Welcome to the first installment of The Outsider, Brownstoner’s new Sunday garden column. We’ll cover backyards, front yards, terraces, decks, patios, rooftops…wherever a Brooklyn homeowner or renter can stake out a garden. Like The Insider on Thursdays, The Outsider is written and produced by Cara Greenberg, who blogs at casaCARA: Old Houses for Fun & Profit. Find it here every Sunday at 8AM.

 

THERE’S NO DIRT in Tyler Horsley’s Brooklyn backyard, except in pots. Yet Horsley, a professional garden designer whose urban practice involves many terraces and roof gardens, has elevated the use of containers to a high art. What he calls a “mismatched hodgepodge of dumb plastic pots” follows time-honored principles of garden design. (He prefers grayish pots to terracotta, which flakes in cold weather and whose color, he says, is “shriekingly bad with magenta and pink.”)

Horsley’s Williamsburg backyard — south-facing and open, with 6 hours of full sun a day — is a 13’x30′ concrete rectangle behind a former rosary factory converted in 2000 to one-story rental apartments. The photos in this post show it over the past decade and in all seasons. There are certain ‘backbone’ perennials, trees, and shrubs, but the garden is never quite the same from one year to the next.

How does he do it? “The first principle in a small space is layering,” Horsley says. “Get something tall that arches over people’s heads, so it feels like you’re really in a garden environment,” as well as  some “things that tumble down, to get a lush dimension.”

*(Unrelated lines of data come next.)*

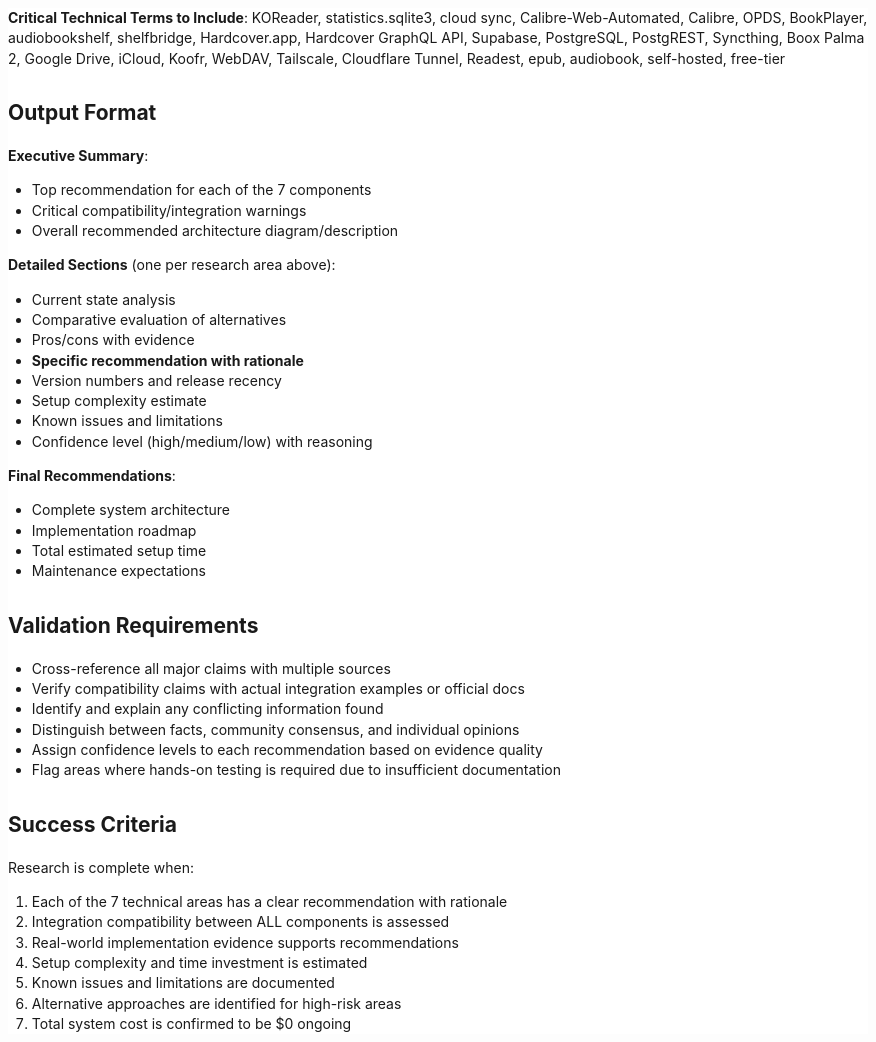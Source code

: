 **Critical Technical Terms to Include**:
KOReader, statistics.sqlite3, cloud sync, Calibre-Web-Automated, Calibre, OPDS, BookPlayer, audiobookshelf, shelfbridge, Hardcover.app, Hardcover GraphQL API, Supabase, PostgreSQL, PostgREST, Syncthing, Boox Palma 2, Google Drive, iCloud, Koofr, WebDAV, Tailscale, Cloudflare Tunnel, Readest, epub, audiobook, self-hosted, free-tier

## Output Format

**Executive Summary**:

- Top recommendation for each of the 7 components
- Critical compatibility/integration warnings
- Overall recommended architecture diagram/description

**Detailed Sections** (one per research area above):

- Current state analysis
- Comparative evaluation of alternatives
- Pros/cons with evidence
- **Specific recommendation with rationale**
- Version numbers and release recency
- Setup complexity estimate
- Known issues and limitations
- Confidence level (high/medium/low) with reasoning

**Final Recommendations**:

- Complete system architecture
- Implementation roadmap
- Total estimated setup time
- Maintenance expectations


## Validation Requirements

- Cross-reference all major claims with multiple sources
- Verify compatibility claims with actual integration examples or official docs
- Identify and explain any conflicting information found
- Distinguish between facts, community consensus, and individual opinions
- Assign confidence levels to each recommendation based on evidence quality
- Flag areas where hands-on testing is required due to insufficient documentation


## Success Criteria

Research is complete when:

1. Each of the 7 technical areas has a clear recommendation with rationale
2. Integration compatibility between ALL components is assessed
3. Real-world implementation evidence supports recommendations
4. Setup complexity and time investment is estimated
5. Known issues and limitations are documented
6. Alternative approaches are identified for high-risk areas
7. Total system cost is confirmed to be \$0 ongoing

Bold moves are the ticket, says Horsley. “Plant things simply and repetitively. If you have a plant that grows well and your conditions are perfect for it, plant more of it. Repeating stuff makes for a much more restful garden.” Planters look better if each is planted solidly with one thing, he says. “Don’t mix things up too much. If you clump together five pots with hakonechloa (Japanese forest grass) for a big sweep, it looks great.”

More after the jump.

  • Horsley’s favorite local source: Crest Hardware & Urban Garden Center on Metropolitan Avenue in Williamsburg. “They opened a garden shop a couple of years ago and it’s terrific: interesting plants, unusual and thoughtful choices. They’re making a first-rate effort.”

Photos: Tyler Horsley

 

 

Spring 2004, “when the garden was new and the plants were little.” Mixed violas and pansies in exposed pots. Lilies emerging in the far left corner, but not yet blooming.


Early June 2008. Spring bedding with small burgundy coleus in front that will later take over. Perennials yet to bloom: sedum, filipendula, lilies, santolina.

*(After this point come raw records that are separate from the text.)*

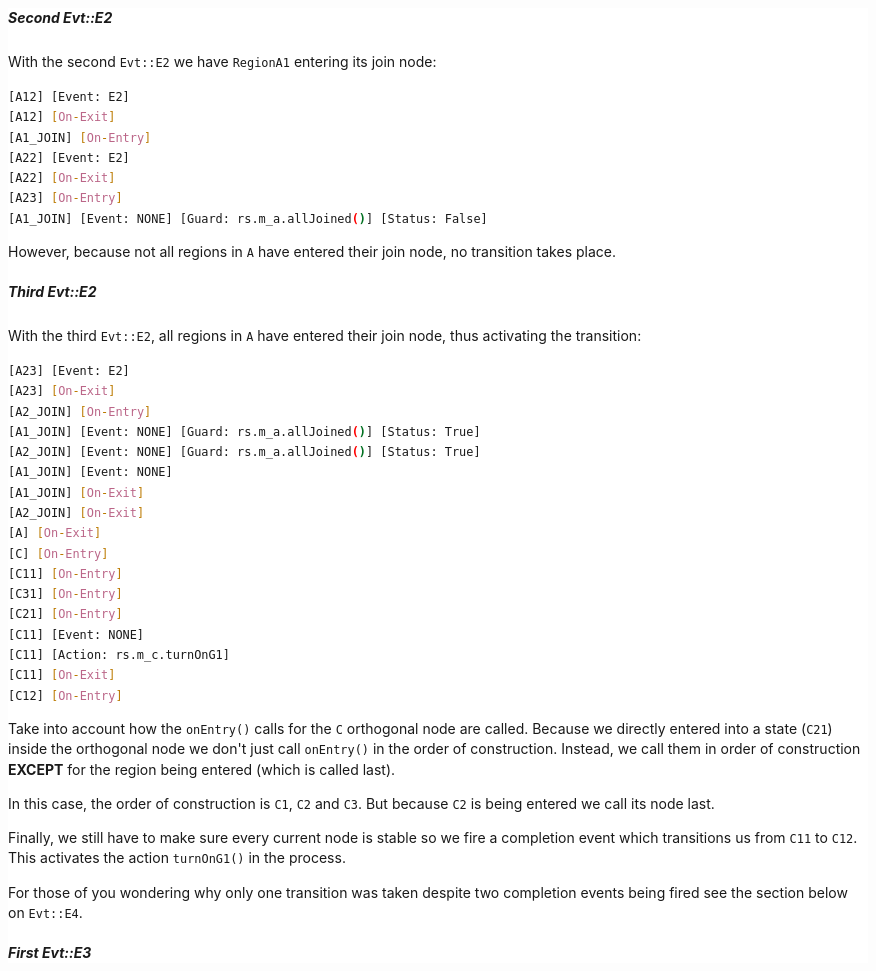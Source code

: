##### Second Evt::E2

With the second `Evt::E2` we have `RegionA1` entering its join node:

```bash
[A12] [Event: E2]
[A12] [On-Exit]
[A1_JOIN] [On-Entry]
[A22] [Event: E2]
[A22] [On-Exit]
[A23] [On-Entry]
[A1_JOIN] [Event: NONE] [Guard: rs.m_a.allJoined()] [Status: False]
```

However, because not all regions in `A` have entered their join node, no transition takes place.

##### Third Evt::E2

With the third `Evt::E2`, all regions in `A` have entered their join node, thus activating the transition:

```bash
[A23] [Event: E2]
[A23] [On-Exit]
[A2_JOIN] [On-Entry]
[A1_JOIN] [Event: NONE] [Guard: rs.m_a.allJoined()] [Status: True]
[A2_JOIN] [Event: NONE] [Guard: rs.m_a.allJoined()] [Status: True]
[A1_JOIN] [Event: NONE]
[A1_JOIN] [On-Exit]
[A2_JOIN] [On-Exit]
[A] [On-Exit]
[C] [On-Entry]
[C11] [On-Entry]
[C31] [On-Entry]
[C21] [On-Entry]
[C11] [Event: NONE]
[C11] [Action: rs.m_c.turnOnG1]
[C11] [On-Exit]
[C12] [On-Entry]
```

Take into account how the `onEntry()` calls for the `C` orthogonal node are called.  Because we directly entered into a state (`C21`) inside the orthogonal node we don't just call `onEntry()` in the order of construction.  Instead, we call them in order of construction **EXCEPT** for the region being entered (which is called last).  

In this case, the order of construction is `C1`, `C2` and `C3`.  But because `C2` is being entered we call its node last.

Finally, we still have to make sure every current node is stable so we fire a completion event which transitions us from `C11` to `C12`.  This activates the action `turnOnG1()` in the process.

For those of you wondering why only one transition was taken despite two completion events being fired see the section below on `Evt::E4`.

##### First Evt::E3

June 2005. The ‘Heritage’ rose in a wooden barrel died one hard winter. “It got saturated with water, which turned into a block of ice,” Horsley recalls, “and the roses were history.”

 

Spring 2010. Azalea ‘Golden Showers’ in bloom behind the tall yew against the wood fence. Solomon’s seal emerging in shaded pots at rear. The Japanese maple on the right is a mainstay. Horsley also pots up arugula and other salad greens in spring.

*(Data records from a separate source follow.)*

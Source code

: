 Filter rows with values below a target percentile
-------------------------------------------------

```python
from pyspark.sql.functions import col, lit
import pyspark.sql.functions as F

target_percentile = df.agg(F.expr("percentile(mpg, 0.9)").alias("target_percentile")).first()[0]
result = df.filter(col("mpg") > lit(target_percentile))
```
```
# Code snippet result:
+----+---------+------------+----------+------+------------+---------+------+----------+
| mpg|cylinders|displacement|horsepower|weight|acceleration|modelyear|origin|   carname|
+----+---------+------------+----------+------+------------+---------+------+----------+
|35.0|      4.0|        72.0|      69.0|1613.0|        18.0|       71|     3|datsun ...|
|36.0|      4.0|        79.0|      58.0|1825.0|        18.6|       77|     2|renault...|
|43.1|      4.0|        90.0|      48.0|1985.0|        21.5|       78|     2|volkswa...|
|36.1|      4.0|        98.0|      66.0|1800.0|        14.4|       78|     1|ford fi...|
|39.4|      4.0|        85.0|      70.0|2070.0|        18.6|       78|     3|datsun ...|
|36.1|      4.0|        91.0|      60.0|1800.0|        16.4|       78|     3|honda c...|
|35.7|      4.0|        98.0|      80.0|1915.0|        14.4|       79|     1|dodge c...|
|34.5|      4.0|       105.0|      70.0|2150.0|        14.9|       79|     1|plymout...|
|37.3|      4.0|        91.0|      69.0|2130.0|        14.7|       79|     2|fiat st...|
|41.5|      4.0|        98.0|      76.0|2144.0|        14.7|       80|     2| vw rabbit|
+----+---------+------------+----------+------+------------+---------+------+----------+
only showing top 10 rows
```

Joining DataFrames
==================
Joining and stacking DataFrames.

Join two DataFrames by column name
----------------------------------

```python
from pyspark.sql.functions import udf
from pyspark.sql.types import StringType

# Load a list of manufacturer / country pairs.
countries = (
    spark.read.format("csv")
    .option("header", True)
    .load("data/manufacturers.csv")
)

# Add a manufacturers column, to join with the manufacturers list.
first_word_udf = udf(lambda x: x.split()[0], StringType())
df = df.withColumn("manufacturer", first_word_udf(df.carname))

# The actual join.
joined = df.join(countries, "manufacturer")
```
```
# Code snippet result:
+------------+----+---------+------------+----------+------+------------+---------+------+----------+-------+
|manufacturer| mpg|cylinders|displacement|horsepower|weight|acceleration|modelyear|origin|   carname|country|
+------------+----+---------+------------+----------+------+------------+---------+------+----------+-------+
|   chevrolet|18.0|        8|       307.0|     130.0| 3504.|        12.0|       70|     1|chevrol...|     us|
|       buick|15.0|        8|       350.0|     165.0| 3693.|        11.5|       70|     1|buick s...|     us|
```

In July, white annual nicotiana towers over green foliage of yet-to-emerge rudbeckia (black-eyed susans), hakonechloa, and white begonias. The enormous dark leaves of elephant ear are in the background.

 

Late July/early August. Rudbeckia is now blooming in profusion, along with white begonias, hakonechloa, and Solomon’s seal. The nicotiana was ripped out when its scraggly foliage became unsightly. “It had its moment of glory,” Horsley says. “Enough is enough.”


A summer view toward the concrete block wall at the rear of the garden, which Horsley painted black so that it would recede; also because plants “stand out against it, and it looks chic.”


 

Elephant ears and cannas, which can grow 10′ in a season, lend a lush jungle ambiance by August. Sedum spectabile in the foreground is in its ‘broccoli phase,’ before reddening in early fall. Salmon-colored impatiens thrive in this shady back area. Houseplants like the schefflera elegantissima spend the summer outdoors.


Morning glories around Labor Day in the early days of the garden. The purple spikes are a perennial salvia; the purple flowers on the lower right a clematis vine.

 

Late in the season, sporobolos, an ornamental grass, is backlit by the afternoon sun.


Winter 2011. The structure of the garden is still visible under a cover of snow. The building under construction in the background is fortunately not a tall one.